HTTP Spec: PUT without data transfer, since hash of data is known to server

Question

Does the HTTP/WebDav spec allow this client-server dialog?

client: I want to PUT data to /user1/foo.mkv which has this hash sum: HASH
server: OK, PUT was successful, you don't need to send the data since I already know the data with this hash sum.

Note: This PUT is an initial upload. It is not an update.

If this is possible, a way faster file syncing could be implemented.

Use case: The WebDAV server hosts a directory for each user. The favorite video foo.mkv gets uploaded by several users. In this example the favorite video is already stored at this location: /user2/myfoo.mkv. The second and following uploads don't need to send any data, since the server already knows the content. This would reduce a lot of network load.

Preconditions:

Client and server would need to agree on the hash algorithm beforehand.
The server needs to store the hash-value of already known files.

It would be very easy to implement this in a custom client and server. But that's not what I want.

My question: Is there an RFC or other standard that allows such a dialog?

If there is no standard yet, then how to proceed to get this dream come true?

Security consideration

With the above dialog it would be able to access the content of know hashes. Example an evil client knows that there is a file with the hash sum of 1234567.... He could do the above two steps and after that the client could use a GET to download the data.

A way around this to extend the dialog:

client: I want to PUT data which has this hash sum: HASH
server: OK, PUT would be successful, but to be sure that you have the data, please send me the bytes N up to M. I need this to be sure you have the hash-sum and the data.
client: Bytes N up to M of the data are abcde...
server: OK, your bytes match mine. I trust you. Upload successful, you don't need to send the data any more.

How to get this done?

Since it seems that there is not spec yet, this part of the question remains:

How to proceed to get this dream come true?

user193130 · Accepted Answer

From what you described, it seems like ETags should be used.

It was specifically designed to associate a tag (usually an MD5 hash, but can be anything) with a resource's content (and/or location) so you can later tell whether the resource has changed or not.

PUT requests are supported by ETags and are commonly used with the If-Match header for optimistic concurrency control.

However, your use case is slightly different as you are trying to prevent a PUT to a resource with the same content, whereas the If-Match header is used to only allow the PUT to a resource with the same content.

In your case, you can instead use the If-None-Match header:

The meaning of "If-None-Match: *" is that the method MUST NOT be performed if the representation selected by the origin server (or by a cache, possibly using the Vary mechanism, see section 14.44) exists, and SHOULD be performed if the representation does not exist.

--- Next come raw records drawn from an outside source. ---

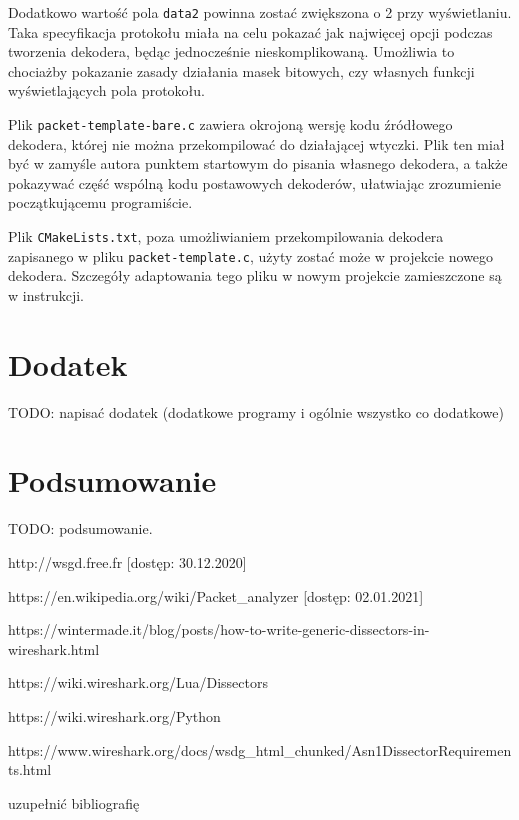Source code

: \documentclass[a4paper, 12pt, twoside, openright]{article}
\begin{document}
	Dodatkowo wartość pola \texttt{data2} powinna zostać zwiększona o 2 przy wyświetlaniu. Taka specyfikacja protokołu
	miała na celu pokazać jak najwięcej opcji podczas tworzenia dekodera, będąc jednocześnie nieskomplikowaną.
	Umożliwia to chociażby pokazanie zasady działania masek bitowych, czy własnych funkcji wyświetlających pola protokołu.

	Plik \texttt{packet-template-bare.c} zawiera okrojoną wersję kodu źródłowego dekodera, której nie można przekompilować
	do działającej wtyczki. Plik ten miał być w zamyśle autora punktem startowym do pisania własnego dekodera, a także
	pokazywać część wspólną kodu postawowych dekoderów, ułatwiając zrozumienie początkującemu programiście.

	Plik \texttt{CMakeLists.txt}, poza umożliwianiem przekompilowania dekodera zapisanego w pliku \texttt{packet-template.c},
	użyty zostać może w projekcie nowego dekodera. Szczegóły adaptowania tego pliku w nowym projekcie zamieszczone są w instrukcji.



\newpage
\section{Dodatek}

	TODO: napisać dodatek (dodatkowe programy i ogólnie wszystko co dodatkowe)

\newpage
\section{Podsumowanie}

	TODO: podsumowanie.

\newpage

\begin{thebibliography}{99}

		http://wsgd.free.fr [dostęp: 30.12.2020]

		https://en.wikipedia.org/wiki/Packet\_analyzer [dostęp: 02.01.2021]

		https://wintermade.it/blog/posts/how-to-write-generic-dissectors-in-wireshark.html

		https://wiki.wireshark.org/Lua/Dissectors

		https://wiki.wireshark.org/Python

		https://www.wireshark.org/docs/wsdg\_html\_chunked/Asn1DissectorRequirements.html

		uzupełnić bibliografię


\end{thebibliography}


\vspace{85mm}
\end{document}
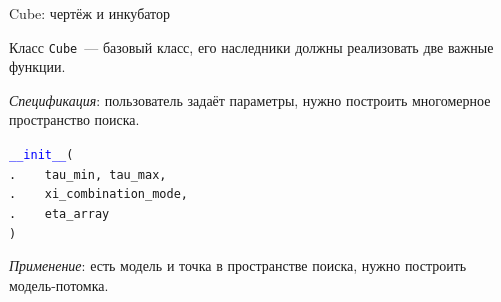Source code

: \begin{frame}[t]{Cube: чертёж и инкубатор}

Класс \texttt{Cube}~--- базовый класс, его наследники должны реализовать две важные функции.

\textit{Спецификация}: пользователь задаёт параметры, нужно построить многомерное пространство поиска.

\begin{minipage}{0.39\textwidth}
{\small \texttt{\textcolor{blue}{\_\_init\_\_}(\\
.\ \ \ \ tau\_min,\ tau\_max,\\ 
.\ \ \ \ xi\_combination\_mode,\\
.\ \ \ \ eta\_array\\
)}}
\end{minipage}
\begin{minipage}{0.05\textwidth}
\scalebox{2}{$\rightarrow$}
\end{minipage}
\begin{minipage}{0.45\textwidth}
\end{minipage}
  

\textit{Применение}: есть модель и точка в пространстве поиска, нужно построить модель-потомка.


\end{frame}

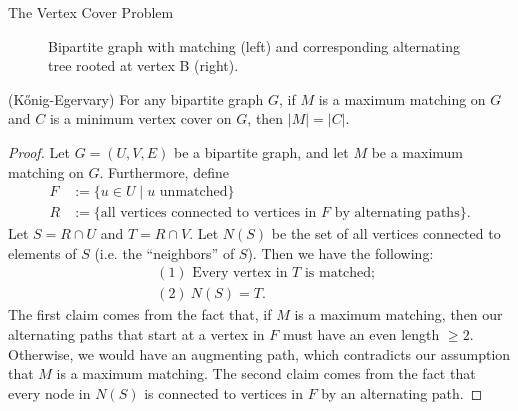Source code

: \begin{section}{The Vertex Cover Problem}
\begin{figure}[h]
		\caption{Bipartite graph with matching (left) and corresponding alternating tree 
		rooted at vertex B (right).}
	\end{figure}

	\begin{theorem}{(K\H{o}nig-Egervary)}
		For any bipartite graph $G$, if $M$ is a maximum matching on $G$ and $C$ is a minimum 
		vertex cover  on $G$, then $|M| = |C|$.
	\end{theorem}
	\begin{proof}
		Let $G=(U,V,E)$ be a bipartite graph, and let $M$ be a maximum matching on $G$. 
		Furthermore, define
		\begin{align}
			F &:= \{u\in U\; |\; u \text{ unmatched}\}\\
			R &:= \{\text{all vertices connected to vertices in $F$ by alternating paths}\}.
		\end{align}
		Let $S = R\cap U$ and $T = R\cap V$. Let $N(S)$ be the set of all vertices 
		connected to elements of $S$ (i.e. the ``neighbors'' of $S$). Then we have the following:
		\begin{align*}
			&(1)\text{ Every vertex in $T$ is matched;}\\
			&(2)\ N(S) = T.
		\end{align*}
		The first claim comes from the fact that, if $M$ is a 
		maximum matching, then our alternating paths that start at a vertex in $F$ must have 
		an even length $\geq 2$. Otherwise, we would have an augmenting path, 
		which contradicts our assumption that $M$ is a maximum matching.
		The second claim comes from the fact that every node in $N(S)$ is connected to vertices 
		in $F$ by an alternating path. 


\end{proof}
\end{section}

This feature is intended to be useful in preventing races between PUT operations.

WebDAV also supports Etags though how it's used may depend on the implementation:

Note that the meaning of an ETag in a PUT response is not clearly defined either in this document or in RFC 2616 (i.e., whether the ETag means that the resource is octet-for-octet equivalent to the body of the PUT request, or whether the server could have made minor changes in the formatting or content of the document upon storage). This is an HTTP issue, not purely a WebDAV issue.

If you are implementing your own client, I would do something like this:

Client sends a HEAD request to the resource check the ETag
- If the client sees that it matches what it has already, do not send anything else
- If it doesn't match, then send the PUT request with the If-None-Matches header

UPDATE

From your updated question, it now seems clear that when a PUT request is received, you want to check ALL resources on the server for the absence of the same content before the request is accepted. That means also checking resources which are in a different location than what was specified as the destination to the PUT request.

AFAIK, there's no existing spec to specifically handle this case. However, the ETag mechanism (and the HTTP protocol) was designed to be generic and flexible enough to handle many cases and this is one of them.

Of course, this just means you can't take advantage of standard HTTP server logic -- you'd need to custom code both the client and server side.

Assumptions

Before I get into possible implementations, there are some assumptions that need to be made.

As mentioned, you need to control both the server and the client
An algorithm needs to be agreed upon for generating the ETag based on the content. This can be MD5, SHA1, SHA2-256, SHA3, a concatenation of a combination of them, etc. I'll just mention the algorithm output as the ETag, but how you do it is up to you.

Possible implementations

These have been ordered from simplest to increasing complexity if the simple case doesn't work for you.

Possible implementation 1

This assumes your server implementation allows you to read the request headers and respond before the entire request is received.

Client computes the ETag for the file/resource to upload.
Client sends a PUT request to the server (location doesn't matter) with the header If-None-Match containing the ETag and continue sending the body normally.
Server checks to see if a resource with the ETag already exists.
Server:
- If ETag already exists, immediately return a 412 response code. Optionally terminate the connection to stop the client from continuing to send the resource (NOTE: This is NOT advisable by the HTTP spec, though not explicitly prohibited. See note 1 below). Yes, a little bandwidth is wasted, but you wouldn't have to wait for the entire request to finish.
- If ETag doesn't exist, wait for the request to finish normally.
Client:
- If the 412 response is received, interpreted it such that the resource already exists and the request needs to be aborted -- stop sending data.

Possible implementation 2

This is slightly more complex, but better adheres to the HTTP spec. Also, this MIGHT work if your server architecture doesn't allow you to read the headers before the entire request is received.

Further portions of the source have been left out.